This one was published Sept. 30, 2009

I was reading a book about the assassination of JFK and it referenced a man who died in Pensacola. Who was he?

Hank Killam.

On March 17, 1964, he was found bleeding to death on the sidewalk at 127 S. Palafox St. When police arrived, they discovered him outside a broken window display of the Linen Department Store. The plate glass was shattered, and there was blood four feet inside the building. Killam died before he reached the hospital. According to the coroner, his only injury was a long, three-inch deep laceration to the lower left side of the neck. Police listed his death as a probable suicide. They theorized that Killam threw himself through the window, severed his neck on the broken glass, and then crawled back out onto the sidewalk.

Not just his death, but also the circumstances leading up to it, is what has theorists buzzing. Killam was a person of suspicion in the assassination of John F. Kennedy. He was known to have ties to Lee Harvey Oswald (Kennedy’s assassin) and Jack Ruby (Oswald’s assassin).

Killam was a house painter in Dallas. His friend and co-worker, a man named John Carter, lived in the same rooming house as Oswald. Killam’s wife Wanda worked for Jack Ruby. She was a stripper and cigarette girl at his Carousel Club. Because of the two associations, Killam’s life changed forever after Kennedy’s death.

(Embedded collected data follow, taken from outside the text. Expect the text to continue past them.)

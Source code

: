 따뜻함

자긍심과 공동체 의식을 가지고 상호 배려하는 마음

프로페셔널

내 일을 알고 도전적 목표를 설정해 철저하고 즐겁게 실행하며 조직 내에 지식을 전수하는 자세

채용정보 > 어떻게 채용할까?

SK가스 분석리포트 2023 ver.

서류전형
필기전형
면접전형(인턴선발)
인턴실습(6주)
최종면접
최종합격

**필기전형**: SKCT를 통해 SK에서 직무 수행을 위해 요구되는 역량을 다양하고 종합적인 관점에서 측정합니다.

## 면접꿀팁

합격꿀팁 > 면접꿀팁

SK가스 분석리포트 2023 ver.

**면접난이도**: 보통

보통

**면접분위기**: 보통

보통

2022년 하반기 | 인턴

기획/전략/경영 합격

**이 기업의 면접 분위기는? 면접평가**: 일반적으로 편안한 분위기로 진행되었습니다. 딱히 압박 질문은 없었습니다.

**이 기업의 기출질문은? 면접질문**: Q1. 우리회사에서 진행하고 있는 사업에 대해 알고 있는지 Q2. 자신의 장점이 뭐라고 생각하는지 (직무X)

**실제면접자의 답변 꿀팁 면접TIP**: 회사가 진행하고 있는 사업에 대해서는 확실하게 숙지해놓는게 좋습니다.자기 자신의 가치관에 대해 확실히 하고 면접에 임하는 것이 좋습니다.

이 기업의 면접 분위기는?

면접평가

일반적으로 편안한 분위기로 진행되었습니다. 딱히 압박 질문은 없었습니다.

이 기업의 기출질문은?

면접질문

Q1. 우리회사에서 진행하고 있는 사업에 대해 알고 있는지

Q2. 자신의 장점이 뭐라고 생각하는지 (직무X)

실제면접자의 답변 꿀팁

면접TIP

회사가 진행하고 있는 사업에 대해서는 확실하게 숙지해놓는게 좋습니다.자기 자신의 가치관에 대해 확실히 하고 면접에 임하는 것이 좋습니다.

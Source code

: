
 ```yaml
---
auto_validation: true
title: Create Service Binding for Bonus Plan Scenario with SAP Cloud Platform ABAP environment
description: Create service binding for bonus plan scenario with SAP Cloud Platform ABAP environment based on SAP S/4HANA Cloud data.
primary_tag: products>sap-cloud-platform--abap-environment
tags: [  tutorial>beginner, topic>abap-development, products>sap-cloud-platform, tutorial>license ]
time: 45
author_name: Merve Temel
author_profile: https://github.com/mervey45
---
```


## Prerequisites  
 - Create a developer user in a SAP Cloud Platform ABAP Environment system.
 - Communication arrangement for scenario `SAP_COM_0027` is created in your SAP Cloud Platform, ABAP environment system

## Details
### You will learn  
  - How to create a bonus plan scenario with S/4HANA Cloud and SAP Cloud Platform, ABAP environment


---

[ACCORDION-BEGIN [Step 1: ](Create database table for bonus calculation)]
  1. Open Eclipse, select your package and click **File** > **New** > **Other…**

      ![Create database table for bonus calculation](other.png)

Men he called agents or plotters began harassing him. They continually showed up at his home and work to question him. After losing jobs to the distraction, Killam decided to leave town. He eventually wound up in Pensacola where his mother and brother lived.

The night before he died, Killam’s mother called police to her house on Romana Street claiming that her son would not go to sleep and was acting irrationally. Police did their best to calm Killam and went on their way. Later, around 4 a.m., Killam’s mother said the phone rang. Then she heard her son get dressed and go outside. Finally, she heard a car drive off. Killam did not own a car. He was found dying thirty minutes later.

Wanda maintained that her husband would never have committed suicide. Killam’s brother Earl pled with the county to exhume his brother’s body to find out more about his death. Earl claimed that two days before his brother died he said, “I’m a dead man, but I’ve run as far as I’m going to run.”